Au XVIIème siècle, il n’y a plus de spécialiste du Coran en occident. Presque personne ne parle arabe. Il y a en revanche des historiens des religions. C’est le cas de John Toland, protestant qui va aborder le Coran dans le cadre plus large de la religion comparée. C’est l’époque des déchirements entre les catholiques et les protestants, et l’Islam est alors perçu par chacun des deux camps comme moins pire que l’ennemi protestant ou catholique suivant le point de vue religieux qu’on adopte alors. Notamment la grande innovation qu’introduit Toland consiste à replacer le Coran dans une culture judéo-chrétienne. Cependant, il convient ici de préciser que « judéo-chrétien » ne s’entend pas comme nous le comprenons aujourd’hui. Comme l’entend Toland, « judéo-chrétien » rassemblent tous les mouvements qui d’une façon ou d’une autre se rattachent aux textes qui constituent la révélation de la Bible et aux textes apocryphes (ou cachés) qui n’ont pas été retenus lors des différents conciles.
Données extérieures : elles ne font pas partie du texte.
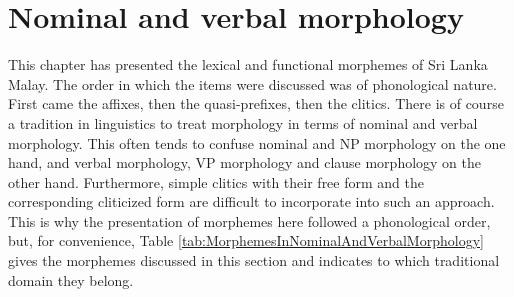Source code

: 


\section{Nominal and verbal morphology}\label{sec:morph:Nominalandverbalmorphology}
This chapter has presented the lexical and functional morphemes of Sri Lanka Malay. The order in which the items were discussed was of phonological nature. First came the affixes, then the quasi-prefixes, then the clitics. There is of course a tradition in linguistics to treat morphology in terms of nominal and verbal morphology. This often tends to confuse nominal and NP morphology on the one hand, and verbal morphology, VP morphology and clause morphology on the other hand. Furthermore, simple clitics with their free form and the corresponding cliticized form are difficult to incorporate into such an approach. This is why the presentation of morphemes here followed a phonological order, but, for convenience, Table \ref{tab:MorphemesInNominalAndVerbalMorphology} gives the morphemes discussed in this section and indicates to which traditional domain they belong.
Il s’agit donc d’une acception beaucoup plus large du corpus biblique. Comme je vous l’ai dit précédemment, le travail de Geneviève est novateur parce qu’il contribue à dévoiler tout un pan de la culture du Moyen-Orient qui avait été oublié, et parfois aussi volontairement occulté par des préoccupations tendancieuses, des préoccupations davantage tournées vers le temporel que vers le spirituel. Toland est en ce sens un lointain précurseur de  son travail.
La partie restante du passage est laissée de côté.